• _Recorded data_
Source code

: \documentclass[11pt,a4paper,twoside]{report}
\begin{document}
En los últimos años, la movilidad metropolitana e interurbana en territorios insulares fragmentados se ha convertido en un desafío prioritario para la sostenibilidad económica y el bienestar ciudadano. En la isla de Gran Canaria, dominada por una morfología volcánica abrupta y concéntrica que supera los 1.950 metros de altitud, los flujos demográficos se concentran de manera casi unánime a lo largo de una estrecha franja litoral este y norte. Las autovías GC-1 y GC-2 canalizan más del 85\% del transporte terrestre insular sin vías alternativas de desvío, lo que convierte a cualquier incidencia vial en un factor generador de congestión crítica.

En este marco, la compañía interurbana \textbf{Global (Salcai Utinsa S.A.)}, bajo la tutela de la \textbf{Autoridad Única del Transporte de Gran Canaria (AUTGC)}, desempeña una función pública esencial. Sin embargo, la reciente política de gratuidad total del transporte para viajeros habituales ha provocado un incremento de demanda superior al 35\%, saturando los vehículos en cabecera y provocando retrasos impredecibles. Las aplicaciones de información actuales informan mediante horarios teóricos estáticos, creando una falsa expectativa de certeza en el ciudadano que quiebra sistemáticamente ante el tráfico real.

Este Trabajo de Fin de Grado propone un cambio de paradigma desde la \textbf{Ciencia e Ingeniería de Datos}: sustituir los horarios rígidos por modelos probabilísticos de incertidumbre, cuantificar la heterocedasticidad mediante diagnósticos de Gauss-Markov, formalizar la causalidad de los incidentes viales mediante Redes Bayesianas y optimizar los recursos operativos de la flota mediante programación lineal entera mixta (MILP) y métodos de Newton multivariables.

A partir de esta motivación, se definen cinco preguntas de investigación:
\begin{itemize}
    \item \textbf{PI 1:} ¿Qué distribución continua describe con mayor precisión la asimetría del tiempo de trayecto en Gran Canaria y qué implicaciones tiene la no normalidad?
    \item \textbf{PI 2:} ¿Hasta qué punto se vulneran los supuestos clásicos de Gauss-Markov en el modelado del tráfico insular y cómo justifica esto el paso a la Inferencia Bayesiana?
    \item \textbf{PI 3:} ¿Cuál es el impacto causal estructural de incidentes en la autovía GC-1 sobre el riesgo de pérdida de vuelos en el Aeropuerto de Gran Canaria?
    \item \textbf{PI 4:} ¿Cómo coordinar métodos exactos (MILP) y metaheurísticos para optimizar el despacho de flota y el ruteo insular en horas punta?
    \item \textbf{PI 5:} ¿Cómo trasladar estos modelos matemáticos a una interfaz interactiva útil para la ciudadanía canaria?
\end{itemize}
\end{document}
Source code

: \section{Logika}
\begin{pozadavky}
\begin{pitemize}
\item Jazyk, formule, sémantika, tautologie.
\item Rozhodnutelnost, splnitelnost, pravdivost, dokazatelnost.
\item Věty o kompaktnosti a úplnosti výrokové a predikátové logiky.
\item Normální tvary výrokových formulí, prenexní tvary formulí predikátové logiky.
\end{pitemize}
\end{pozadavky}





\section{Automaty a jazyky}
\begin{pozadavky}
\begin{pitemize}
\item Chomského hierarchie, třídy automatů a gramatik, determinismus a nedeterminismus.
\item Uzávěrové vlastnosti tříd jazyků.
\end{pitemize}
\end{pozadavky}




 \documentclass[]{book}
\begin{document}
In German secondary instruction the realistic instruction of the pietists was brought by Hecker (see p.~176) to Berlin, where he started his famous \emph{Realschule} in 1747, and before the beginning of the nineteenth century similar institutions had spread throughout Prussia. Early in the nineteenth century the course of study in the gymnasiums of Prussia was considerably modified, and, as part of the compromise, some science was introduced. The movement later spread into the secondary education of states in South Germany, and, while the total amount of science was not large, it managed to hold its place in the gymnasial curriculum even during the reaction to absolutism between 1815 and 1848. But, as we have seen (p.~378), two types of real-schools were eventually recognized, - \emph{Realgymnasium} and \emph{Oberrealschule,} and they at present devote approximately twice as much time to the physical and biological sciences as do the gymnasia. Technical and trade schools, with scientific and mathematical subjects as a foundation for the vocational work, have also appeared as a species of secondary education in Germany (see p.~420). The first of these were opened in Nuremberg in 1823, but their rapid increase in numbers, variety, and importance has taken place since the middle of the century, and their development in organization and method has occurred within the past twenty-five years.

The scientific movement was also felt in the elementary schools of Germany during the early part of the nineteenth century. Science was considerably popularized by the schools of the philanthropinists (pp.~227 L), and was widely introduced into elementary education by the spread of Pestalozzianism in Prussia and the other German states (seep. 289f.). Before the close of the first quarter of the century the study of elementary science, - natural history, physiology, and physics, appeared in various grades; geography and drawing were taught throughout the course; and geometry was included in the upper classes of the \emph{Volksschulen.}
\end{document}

• _Problem details_
Retrieve every line above holding the word "horarios".

• _Written reply_
En este marco, la compañía interurbana \textbf{Global (Salcai Utinsa S.A.)}, bajo la tutela de la \textbf{Autoridad Única del Transporte de Gran Canaria (AUTGC)}, desempeña una función pública esencial. Sin embargo, la reciente política de gratuidad total del transporte para viajeros habituales ha provocado un incremento de demanda superior al 35\%, saturando los vehículos en cabecera y provocando retrasos impredecibles. Las aplicaciones de información actuales informan mediante horarios teóricos estáticos, creando una falsa expectativa de certeza en el ciudadano que quiebra sistemáticamente ante el tráfico real.
Este Trabajo de Fin de Grado propone un cambio de paradigma desde la \textbf{Ciencia e Ingeniería de Datos}: sustituir los horarios rígidos por modelos probabilísticos de incertidumbre, cuantificar la heterocedasticidad mediante diagnósticos de Gauss-Markov, formalizar la causalidad de los incidentes viales mediante Redes Bayesianas y optimizar los recursos operativos de la flota mediante programación lineal entera mixta (MILP) y métodos de Newton multivariables.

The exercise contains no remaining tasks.